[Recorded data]
◇ ◇ ◇ ◇ ◇
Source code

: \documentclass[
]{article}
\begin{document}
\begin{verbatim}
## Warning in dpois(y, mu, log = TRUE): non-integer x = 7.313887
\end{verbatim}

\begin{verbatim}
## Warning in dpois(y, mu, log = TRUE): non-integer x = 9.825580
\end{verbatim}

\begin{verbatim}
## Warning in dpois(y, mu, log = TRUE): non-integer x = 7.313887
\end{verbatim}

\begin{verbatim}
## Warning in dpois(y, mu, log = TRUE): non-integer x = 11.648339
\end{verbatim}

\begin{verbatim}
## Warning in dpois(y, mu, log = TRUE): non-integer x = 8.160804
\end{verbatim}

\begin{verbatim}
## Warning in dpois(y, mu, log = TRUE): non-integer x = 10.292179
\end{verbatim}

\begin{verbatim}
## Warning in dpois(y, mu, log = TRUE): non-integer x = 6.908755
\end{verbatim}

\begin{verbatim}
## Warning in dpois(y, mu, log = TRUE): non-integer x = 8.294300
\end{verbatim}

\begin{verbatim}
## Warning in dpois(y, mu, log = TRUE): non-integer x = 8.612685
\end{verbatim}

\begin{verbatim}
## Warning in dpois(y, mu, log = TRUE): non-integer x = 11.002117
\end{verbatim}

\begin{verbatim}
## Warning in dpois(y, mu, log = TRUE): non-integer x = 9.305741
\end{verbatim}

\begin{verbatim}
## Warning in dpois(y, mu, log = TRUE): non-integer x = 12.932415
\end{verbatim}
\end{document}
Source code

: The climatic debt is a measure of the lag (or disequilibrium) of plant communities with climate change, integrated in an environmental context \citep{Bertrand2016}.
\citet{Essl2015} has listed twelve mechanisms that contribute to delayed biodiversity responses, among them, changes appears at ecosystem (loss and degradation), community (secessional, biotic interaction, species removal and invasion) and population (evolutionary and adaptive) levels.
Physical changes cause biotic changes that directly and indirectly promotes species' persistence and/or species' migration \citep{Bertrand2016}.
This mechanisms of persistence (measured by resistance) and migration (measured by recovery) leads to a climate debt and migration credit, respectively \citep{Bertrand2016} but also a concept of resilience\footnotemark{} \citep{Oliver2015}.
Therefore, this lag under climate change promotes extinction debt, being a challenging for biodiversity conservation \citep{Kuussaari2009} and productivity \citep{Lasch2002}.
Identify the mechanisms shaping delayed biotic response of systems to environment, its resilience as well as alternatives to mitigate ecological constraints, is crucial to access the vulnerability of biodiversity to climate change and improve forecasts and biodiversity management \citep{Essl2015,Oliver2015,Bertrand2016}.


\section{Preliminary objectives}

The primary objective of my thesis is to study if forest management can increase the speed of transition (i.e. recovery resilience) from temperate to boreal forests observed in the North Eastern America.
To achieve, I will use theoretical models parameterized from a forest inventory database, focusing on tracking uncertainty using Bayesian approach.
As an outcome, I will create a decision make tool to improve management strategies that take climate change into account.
◇ ◇ ◇ ◇ ◇
The records above need to be retyped in full, exactly as they stand.

Result of the exercise.
Source code

: \documentclass[
]{article}
\begin{document}
\begin{verbatim}
## Warning in dpois(y, mu, log = TRUE): non-integer x = 7.313887
\end{verbatim}

\begin{verbatim}
## Warning in dpois(y, mu, log = TRUE): non-integer x = 9.825580
\end{verbatim}

\begin{verbatim}
## Warning in dpois(y, mu, log = TRUE): non-integer x = 7.313887
\end{verbatim}

\begin{verbatim}
## Warning in dpois(y, mu, log = TRUE): non-integer x = 11.648339
\end{verbatim}

\begin{verbatim}
## Warning in dpois(y, mu, log = TRUE): non-integer x = 8.160804
\end{verbatim}

\begin{verbatim}
## Warning in dpois(y, mu, log = TRUE): non-integer x = 10.292179
\end{verbatim}

\begin{verbatim}
## Warning in dpois(y, mu, log = TRUE): non-integer x = 6.908755
\end{verbatim}

\begin{verbatim}
## Warning in dpois(y, mu, log = TRUE): non-integer x = 8.294300
\end{verbatim}

\begin{verbatim}
## Warning in dpois(y, mu, log = TRUE): non-integer x = 8.612685
\end{verbatim}

\begin{verbatim}
## Warning in dpois(y, mu, log = TRUE): non-integer x = 11.002117
\end{verbatim}

\begin{verbatim}
## Warning in dpois(y, mu, log = TRUE): non-integer x = 9.305741
\end{verbatim}

\begin{verbatim}
## Warning in dpois(y, mu, log = TRUE): non-integer x = 12.932415
\end{verbatim}
\end{document}
Source code

: The climatic debt is a measure of the lag (or disequilibrium) of plant communities with climate change, integrated in an environmental context \citep{Bertrand2016}.
\citet{Essl2015} has listed twelve mechanisms that contribute to delayed biodiversity responses, among them, changes appears at ecosystem (loss and degradation), community (secessional, biotic interaction, species removal and invasion) and population (evolutionary and adaptive) levels.
Physical changes cause biotic changes that directly and indirectly promotes species' persistence and/or species' migration \citep{Bertrand2016}.
This mechanisms of persistence (measured by resistance) and migration (measured by recovery) leads to a climate debt and migration credit, respectively \citep{Bertrand2016} but also a concept of resilience\footnotemark{} \citep{Oliver2015}.
Therefore, this lag under climate change promotes extinction debt, being a challenging for biodiversity conservation \citep{Kuussaari2009} and productivity \citep{Lasch2002}.
Identify the mechanisms shaping delayed biotic response of systems to environment, its resilience as well as alternatives to mitigate ecological constraints, is crucial to access the vulnerability of biodiversity to climate change and improve forecasts and biodiversity management \citep{Essl2015,Oliver2015,Bertrand2016}.


\section{Preliminary objectives}

The primary objective of my thesis is to study if forest management can increase the speed of transition (i.e. recovery resilience) from temperate to boreal forests observed in the North Eastern America.
To achieve, I will use theoretical models parameterized from a forest inventory database, focusing on tracking uncertainty using Bayesian approach.
As an outcome, I will create a decision make tool to improve management strategies that take climate change into account.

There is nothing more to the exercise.